CNN's Small Captive Audience

Recent TV audience numbers reveal CNN with about one-third the audience of Fox News. My only recent experience with CNN is as an unwilling, captive viewer.

When I go to an airport, CNN is on all the TVs in the passenger waiting areas. You can't change the channel to Fox News, or anything else, sadly. If you want TV, you are held captive to the CNN channel, and some of their shows can be painful to watch, even for a short while.

My other CNN experience is on the way to work in the morning at Crystal City in Arlington, VA. In the underground shopping mall, a few large-screen TVs are set up in two common areas. In the first, there is one TV and it is turned to CNN, and, as usual, you can't change the channel. In the other area, there are 3 TVs screens roughly 5 feet apart from each other. Two of them are turned to CNN while, amazingly, the one on the far end is tuned to ESPN. No, you can't change the channels. 
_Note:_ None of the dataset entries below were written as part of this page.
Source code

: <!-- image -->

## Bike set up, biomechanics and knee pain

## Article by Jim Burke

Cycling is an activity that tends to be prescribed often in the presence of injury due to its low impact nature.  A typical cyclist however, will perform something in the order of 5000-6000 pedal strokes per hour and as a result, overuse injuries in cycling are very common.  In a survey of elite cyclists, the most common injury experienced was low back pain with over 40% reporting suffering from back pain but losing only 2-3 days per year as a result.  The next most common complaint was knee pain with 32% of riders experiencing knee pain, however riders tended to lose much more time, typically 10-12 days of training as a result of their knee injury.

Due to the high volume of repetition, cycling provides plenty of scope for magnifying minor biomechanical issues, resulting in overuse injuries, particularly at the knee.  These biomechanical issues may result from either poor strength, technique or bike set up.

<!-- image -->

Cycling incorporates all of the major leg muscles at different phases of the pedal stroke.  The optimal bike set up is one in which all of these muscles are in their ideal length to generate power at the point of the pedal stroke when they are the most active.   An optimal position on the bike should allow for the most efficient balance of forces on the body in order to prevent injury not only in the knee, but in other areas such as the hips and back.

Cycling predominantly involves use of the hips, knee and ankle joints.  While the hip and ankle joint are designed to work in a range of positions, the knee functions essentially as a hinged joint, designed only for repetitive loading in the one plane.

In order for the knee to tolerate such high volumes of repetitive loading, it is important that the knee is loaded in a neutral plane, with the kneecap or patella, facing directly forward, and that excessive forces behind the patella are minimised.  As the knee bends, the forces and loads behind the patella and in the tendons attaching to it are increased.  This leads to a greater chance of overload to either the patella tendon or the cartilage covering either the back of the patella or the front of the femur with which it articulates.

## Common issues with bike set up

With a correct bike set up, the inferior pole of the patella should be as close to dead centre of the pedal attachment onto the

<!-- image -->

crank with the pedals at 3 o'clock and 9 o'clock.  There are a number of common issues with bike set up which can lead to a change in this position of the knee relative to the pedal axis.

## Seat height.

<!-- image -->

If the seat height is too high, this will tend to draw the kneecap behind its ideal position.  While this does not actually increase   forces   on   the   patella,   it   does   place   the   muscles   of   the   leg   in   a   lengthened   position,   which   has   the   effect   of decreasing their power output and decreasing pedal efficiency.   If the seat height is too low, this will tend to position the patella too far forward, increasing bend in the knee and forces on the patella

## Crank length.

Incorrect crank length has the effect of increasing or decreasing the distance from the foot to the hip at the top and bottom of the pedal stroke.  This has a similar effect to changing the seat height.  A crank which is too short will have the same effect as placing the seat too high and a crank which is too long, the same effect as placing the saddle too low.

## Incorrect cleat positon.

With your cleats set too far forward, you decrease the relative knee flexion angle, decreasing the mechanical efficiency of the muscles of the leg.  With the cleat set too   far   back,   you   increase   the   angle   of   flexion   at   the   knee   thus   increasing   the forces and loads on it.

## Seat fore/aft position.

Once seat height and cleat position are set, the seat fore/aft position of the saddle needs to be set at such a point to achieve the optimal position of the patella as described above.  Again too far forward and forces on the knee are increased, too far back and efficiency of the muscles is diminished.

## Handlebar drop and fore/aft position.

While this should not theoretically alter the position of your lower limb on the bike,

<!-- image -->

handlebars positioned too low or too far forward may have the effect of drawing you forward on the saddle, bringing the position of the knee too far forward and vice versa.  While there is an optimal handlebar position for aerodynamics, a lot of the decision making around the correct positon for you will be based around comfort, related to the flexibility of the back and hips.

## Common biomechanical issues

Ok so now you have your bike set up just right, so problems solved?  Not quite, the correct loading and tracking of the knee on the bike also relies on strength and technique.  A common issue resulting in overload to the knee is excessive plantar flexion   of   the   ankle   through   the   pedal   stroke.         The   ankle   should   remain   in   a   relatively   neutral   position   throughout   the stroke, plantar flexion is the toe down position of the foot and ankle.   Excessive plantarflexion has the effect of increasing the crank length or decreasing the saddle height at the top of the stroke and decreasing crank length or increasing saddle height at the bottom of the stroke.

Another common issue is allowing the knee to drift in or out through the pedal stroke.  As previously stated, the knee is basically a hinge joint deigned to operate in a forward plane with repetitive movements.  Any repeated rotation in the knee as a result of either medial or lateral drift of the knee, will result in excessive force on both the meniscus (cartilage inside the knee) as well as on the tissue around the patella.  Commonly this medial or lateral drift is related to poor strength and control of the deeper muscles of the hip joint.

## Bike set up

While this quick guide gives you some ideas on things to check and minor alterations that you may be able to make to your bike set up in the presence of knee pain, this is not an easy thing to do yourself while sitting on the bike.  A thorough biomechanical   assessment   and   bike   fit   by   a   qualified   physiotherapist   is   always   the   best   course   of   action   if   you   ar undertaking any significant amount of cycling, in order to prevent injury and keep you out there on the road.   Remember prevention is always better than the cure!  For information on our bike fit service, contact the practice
How much of CNN's small audience is due to their captive audiences in airports and malls that force customers to watch?

I think the continued leftward drift of CNN contributes to a smaller audience as well. Over the years, it has shifted from somewhere near the middle of the political spectrum to somewhere closer to the fringe. And the fringe enjoys many players, MSNBC among them. And when you move to the fringe, you lose a lot of people who notice you're no longer in the realm of the political center and its environs.

Without question, Fox News speaks to many more Americans than CNN or MSNBC combined. I think Fox News gives viewres a sense that they are somewhere in that middle area--on the right side of it, but still within the environs of the political Middle. CNN isn't. And it needs hardly be said MSNBC isn't either.

Expectations of CNN are different from expectations of radical leftist websites, such as Daily Kos. CNN, in the minds of Americans, isn't supposed to be a radical news and opinion outlet, yet it seems more like it all the time. 

As for airports and shopping malls, I wish they'd turn the channel to something like the Food Network or A&E. Or maybe even America's news choice, Fox News.